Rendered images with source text
%%

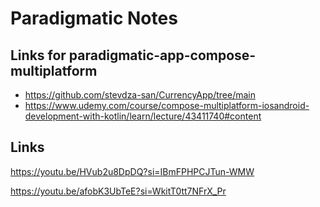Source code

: # Paradigmatic Notes

## Links for paradigmatic-app-compose-multiplatform
- https://github.com/stevdza-san/CurrencyApp/tree/main
- https://www.udemy.com/course/compose-multiplatform-iosandroid-development-with-kotlin/learn/lecture/43411740#content 

## Links

https://youtu.be/HVub2u8DpDQ?si=IBmFPHPCJTun-WMW

https://youtu.be/afobK3UbTeE?si=WkitT0tt7NFrX_Pr
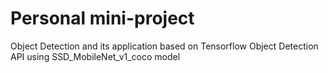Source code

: # Personal mini-project 
Object Detection and its application based on Tensorflow Object Detection API using SSD_MobileNet_v1_coco model
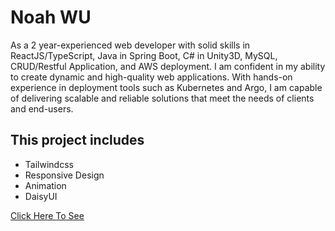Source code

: # Noah WU

As a 2 year-experienced web developer with solid skills in ReactJS/TypeScript, Java in Spring Boot, C# in Unity3D, MySQL, CRUD/Restful Application, and AWS deployment. I am confident in my ability to create dynamic and high-quality web applications. With hands-on experience in deployment tools such as Kubernetes and Argo, I am capable of delivering scalable and reliable solutions that meet the needs of clients and end-users.

## This project includes

- Tailwindcss
- Responsive Design
- Animation
- DaisyUI

[Click Here To See](https://noahwmf012.github.io/my-self-react/ "Click Here To See")
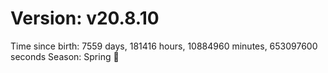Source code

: # Version: v20.8.10
Time since birth: 7559 days, 181416 hours, 10884960 minutes, 653097600 seconds
Season: Spring 🌸
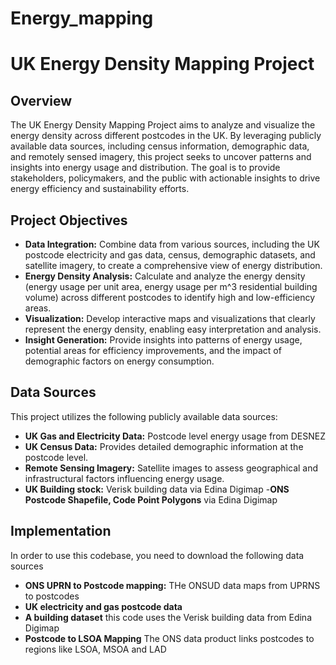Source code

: # Energy_mapping

# UK Energy Density Mapping Project

## Overview
The UK Energy Density Mapping Project aims to analyze and visualize the energy density across different postcodes in the UK. By leveraging publicly available data sources, including census information, demographic data, and remotely sensed imagery, this project seeks to uncover patterns and insights into energy usage and distribution. The goal is to provide stakeholders, policymakers, and the public with actionable insights to drive energy efficiency and sustainability efforts.

## Project Objectives
- **Data Integration:** Combine data from various sources, including the UK postcode electricity and gas data, census, demographic datasets, and satellite imagery, to create a comprehensive view of energy distribution.
- **Energy Density Analysis:** Calculate and analyze the energy density (energy usage per unit area, energy usage per m^3 residential building volume) across different postcodes to identify high and low-efficiency areas.
- **Visualization:** Develop interactive maps and visualizations that clearly represent the energy density, enabling easy interpretation and analysis.
- **Insight Generation:** Provide insights into patterns of energy usage, potential areas for efficiency improvements, and the impact of demographic factors on energy consumption.

## Data Sources
This project utilizes the following publicly available data sources:
- **UK Gas and Electricity Data:** Postcode level energy usage from DESNEZ
- **UK Census Data:** Provides detailed demographic information at the postcode level.
- **Remote Sensing Imagery:** Satellite images to assess geographical and infrastructural factors influencing energy usage.
- **UK Building stock:** Verisk building data via Edina Digimap
-**ONS Postcode Shapefile, Code Point Polygons** via Edina Digimap 

## Implementation
In order to use this codebase, you need to download the following data sources
- **ONS UPRN to Postcode mapping:** THe ONSUD data maps from UPRNS to postcodes
- **UK electricity and gas postcode data**
- **A building dataset** this code uses the Verisk building data from Edina Digimap
- **Postcode to LSOA Mapping** The ONS data product links postcodes to regions like LSOA, MSOA and LAD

%%

Please go over the data above and copy each line with "that" in it.

As a 2 year-experienced web developer with solid skills in ReactJS/TypeScript, Java in Spring Boot, C# in Unity3D, MySQL, CRUD/Restful Application, and AWS deployment. I am confident in my ability to create dynamic and high-quality web applications. With hands-on experience in deployment tools such as Kubernetes and Argo, I am capable of delivering scalable and reliable solutions that meet the needs of clients and end-users.
- **Visualization:** Develop interactive maps and visualizations that clearly represent the energy density, enabling easy interpretation and analysis.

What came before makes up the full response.